Guide 4 (Word Translations) Chapter 5

[ankitp]

A gambler rolls three fair six-sided dice. What is the probability that two of the dice show the same number, but the thirds show a different number?

The answer in the book says 15/36 but I have a different one 5/36

6 ways of choosing the first dice * 1 way of choosing the 2nd dice * 5 ways of choosing the last dice = 6 * 1 * 5 = 30

Total number of ways = 6^3 = 96

30/96 = 5/36.

What am I doing wrong, I disagree with answer

[StaceyKoprince]

First, 6^3 does not equal 96. 6^3 = 216. Interestingly, this isn't your mistake, because later on, you reversed your mistake exactly by dividing 96 by 6 and getting 36. You got lucky with that part of it.

Second, you calculated the circumstance in which the first 2 match but not the third.
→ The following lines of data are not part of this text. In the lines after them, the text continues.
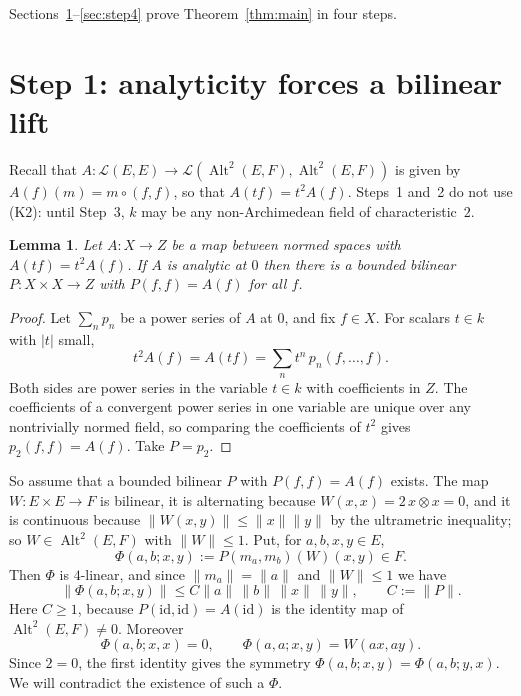 \documentclass[11pt]{amsart}
\newtheorem{lemma}[theorem]{Lemma}
\theoremstyle{remark}
\newcommand{\kk}{k}
\newcommand{\cL}{\mathcal{L}}
\newcommand{\Alt}{\operatorname{Alt}}
\newcommand{\abs}[1]{\lvert #1\rvert}
\newcommand{\norm}[1]{\lVert #1\rVert}
\newcommand{\1}{\mathbf{1}}
\begin{document}
Sections~\ref{sec:step1}--\ref{sec:step4} prove Theorem~\ref{thm:main} in four steps.

\section{Step 1: analyticity forces a bilinear lift}\label{sec:step1}
Recall that $A\colon\cL(E,E)\to\cL(\Alt^2(E,F),\Alt^2(E,F))$ is given by $A(f)(m)=m\circ(f,f)$, so that $A(tf)=t^2A(f)$.
Steps~1 and~2 do not use \textup{(K2)}: until Step~3, $\kk$ may be any non-Archimedean field of characteristic~$2$.

\begin{lemma}\label{lem:lift}
Let $A\colon X\to Z$ be a map between normed spaces with $A(tf)=t^2A(f)$. If $A$ is analytic at $0$ then there is a bounded
bilinear $P\colon X\times X\to Z$ with $P(f,f)=A(f)$ for all $f$.
\end{lemma}
\begin{proof}
Let $\sum_np_n$ be a power series of $A$ at $0$, and fix $f\in X$. For scalars $t\in\kk$ with $\abs t$ small,
\[
t^2A(f)=A(tf)=\sum_nt^n\,p_n(f,\dots,f).
\]
Both sides are power series in the variable $t\in\kk$ with coefficients in $Z$. The coefficients of a convergent power
series in one variable are unique over any nontrivially normed field, so comparing the coefficients of $t^2$ gives
$p_2(f,f)=A(f)$. Take $P=p_2$.
\end{proof}

So assume that a bounded bilinear $P$ with $P(f,f)=A(f)$ exists. The map $W\colon E\times E\to F$ is bilinear, it is
alternating because $W(x,x)=2\,x\otimes x=0$, and it is continuous because $\norm{W(x,y)}\le\norm x\norm y$ by the
ultrametric inequality; so
$W\in\Alt^2(E,F)$ with $\norm W\le1$. Put, for $a,b,x,y\in E$,
\[
\Phi(a,b;x,y):=P(m_a,m_b)(W)(x,y)\in F .
\]
Then $\Phi$ is $4$-linear, and since $\norm{m_a}=\norm a$ and $\norm W\le1$ we have
\[
\norm{\Phi(a,b;x,y)}\le C\norm a\,\norm b\,\norm x\,\norm y,\qquad C:=\norm P.
\]
Here $C\ge1$, because $P(\mathrm{id},\mathrm{id})=A(\mathrm{id})$ is the identity map of $\Alt^2(E,F)\ne0$.
Moreover
\begin{equation}\label{eq:Phi}
\Phi(a,b;x,x)=0,\qquad \Phi(a,a;x,y)=W(ax,ay).
\end{equation}
Since $2=0$, the first identity gives the symmetry $\Phi(a,b;x,y)=\Phi(a,b;y,x)$. We will contradict the existence of such
a $\Phi$.
\end{document}
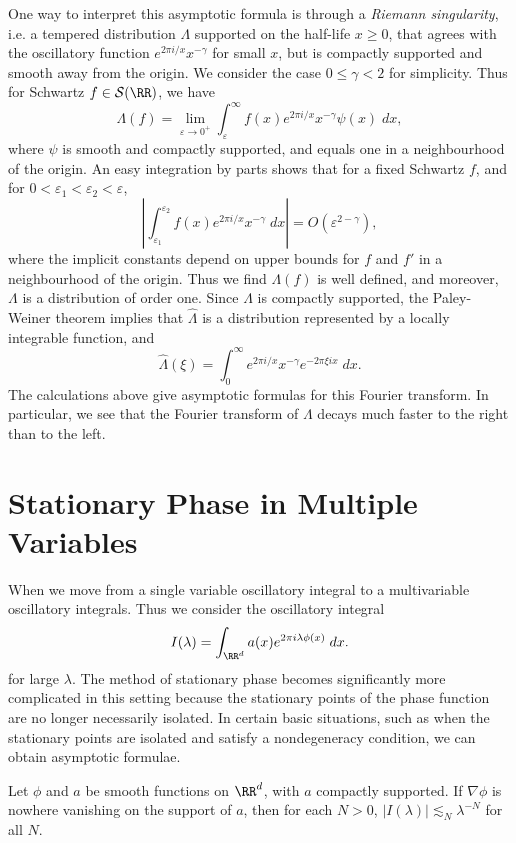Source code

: \begin{example}
  One way to interpret this asymptotic formula is through a \emph{Riemann singularity}, i.e. a tempered distribution $\Lambda$ supported on the half-life $x \geq 0$, that agrees with the oscillatory function $e^{2 \pi i/x} x^{-\gamma}$ for small $x$, but is compactly supported and smooth away from the origin. We consider the case $0 \leq \gamma < 2$ for simplicity. Thus for Schwartz $f \in \mathcal{S}(\RR)$, we have
  \[ \Lambda(f) = \lim_{\varepsilon \to 0^+} \int_\varepsilon^\infty f(x) e^{2 \pi i/x} x^{-\gamma} \psi(x)\; dx, \]
  where $\psi$ is smooth and compactly supported, and equals one in a neighbourhood of the origin. An easy integration by parts shows that for a fixed Schwartz $f$, and for $0 < \varepsilon_1 < \varepsilon_2 < \varepsilon$,
  \[ \left| \int_{\varepsilon_1}^{\varepsilon_2} f(x) e^{2 \pi i/x} x^{-\gamma}\; dx \right| = O\left(\varepsilon^{2-\gamma} \right), \]
  where the implicit constants depend on upper bounds for $f$ and $f'$ in a neighbourhood of the origin. Thus we find $\Lambda(f)$ is well defined, and moreover, $\Lambda$ is a distribution of order one. Since $\Lambda$ is compactly supported, the Paley-Weiner theorem implies that $\widehat{\Lambda}$ is a distribution represented by a locally integrable function, and
  \[ \widehat{\Lambda}(\xi) = \int_0^\infty e^{2 \pi i/x} x^{-\gamma} e^{-2 \pi \xi i x}\; dx. \]
  The calculations above give asymptotic formulas for this Fourier transform. In particular, we see that the Fourier transform of $\Lambda$ decays much faster to the right than to the left.
\end{example}

\section{Stationary Phase in Multiple Variables}

When we move from a single variable oscillatory integral to a multivariable oscillatory integrals. Thus we consider the oscillatory integral
%
\[ I(\lambda) = \int_{\RR^d} a(x) e^{2 \pi i \lambda \phi(x)}\; dx. \]
%
for large $\lambda$. The method of stationary phase becomes significantly more complicated in this setting because the stationary points of the phase function are no longer necessarily isolated. In certain basic situations, such as when the stationary points are isolated and satisfy a nondegeneracy condition, we can obtain asymptotic formulae.

\begin{theorem}
  Let $\phi$ and $a$ be smooth functions on $\RR^d$, with $a$ compactly supported. If $\nabla \phi$ is nowhere vanishing on the support of $a$, then for each $N > 0$, $|I(\lambda)| \lesssim_N \lambda^{-N}$ for all $N$.
\end{theorem}

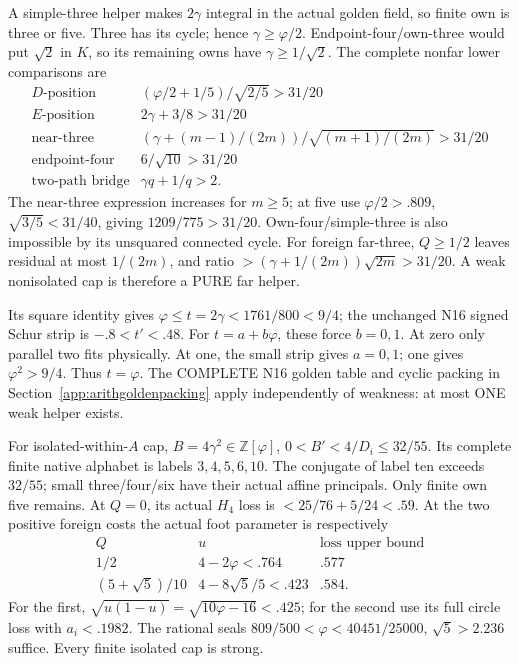 \documentclass[11pt]{article}
\begin{document}
A simple-three helper makes \(2\gamma\)
integral in the actual golden field,
so finite own is three or five.
Three has its cycle; hence
\(\gamma\ge\varphi/2\).
Endpoint-four/own-three would put
\(\sqrt2\) in \(K\), so its remaining
owns have \(\gamma\ge1/\sqrt2\).
The complete nonfar lower comparisons are
\[
 \begin{array}{c|c}
 D\text{-position}&(\varphi/2+1/5)/\sqrt{2/5}>31/20\\
 E\text{-position}&2\gamma+3/8>31/20\\
 \text{near-three}&
 (\gamma+(m-1)/(2m))/\sqrt{(m+1)/(2m)}>31/20\\
 \text{endpoint-four}&6/\sqrt{10}>31/20\\
 \text{two-path bridge}&\gamma q+1/q>2 .
 \end{array}
\]
The near-three expression increases for
\(m\ge5\); at five use \(\varphi/2>.809\),
\(\sqrt{3/5}<31/40\), giving
\(1209/775>31/20\).
Own-four/simple-three is also impossible
by its unsquared connected cycle.
For foreign far-three, \(Q\ge1/2\)
leaves residual at most \(1/(2m)\),
and ratio \(>(\gamma+1/(2m))\sqrt{2m}>31/20\).
A weak nonisolated cap is therefore
a PURE far helper.

Its square identity gives
\(\varphi\le t=2\gamma<1761/800<9/4\);
the unchanged N16 signed Schur strip is
\(-.8<t'<.48\).
For \(t=a+b\varphi\), these force
\(b=0,1\).
At zero only parallel two fits physically.
At one, the small strip gives \(a=0,1\);
one gives \(\varphi^2>9/4\).
Thus \(t=\varphi\).
The COMPLETE N16 golden table and cyclic
packing in Section~\ref{app:arithgoldenpacking}
apply independently of weakness: at most
ONE weak helper exists.

For isolated-within-\(A\) cap,
\(B=4\gamma^2\in\mathbb Z[\varphi]\),
\(0<B'<4/D_i\le32/55\).
Its complete finite native alphabet is
labels \(3,4,5,6,10\).
The conjugate of label ten exceeds
\(32/55\); small three/four/six have
their actual affine principals.
Only finite own five remains.
At \(Q=0\), its actual \(H_4\) loss is
\(<25/76+5/24<.59\).
At the two positive foreign costs the
actual foot parameter is respectively
\[
 \begin{array}{c|c|c}
 Q&u&\text{loss upper bound}\\ \hline
 1/2&4-2\varphi<.764&.577\\
 (5+\sqrt5)/10&4-8\sqrt5/5<.423&.584 .
 \end{array}
\]
For the first,
\(\sqrt{u(1-u)}=\sqrt{10\varphi-16}<.425\);
for the second use its full circle loss
with \(a_i<.1982\).
The rational seals
\(809/500<\varphi<40451/25000\),
\(\sqrt5>2.236\) suffice.
Every finite isolated cap is strong.
\end{document}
What about the circumstance in which the first and 3rd match, but not the middle? Or the circumstance in which the 2nd and 3rd match but not the first?

Let's call a Match "M" and a mismatch "U." There are five ways to have MMU. But there are also five ways to have MUM and another five ways to have UMM. You actually need to multiply your 5 by 3 (because there are three different ways to arrange the letters M, M, and U). That gives you 15.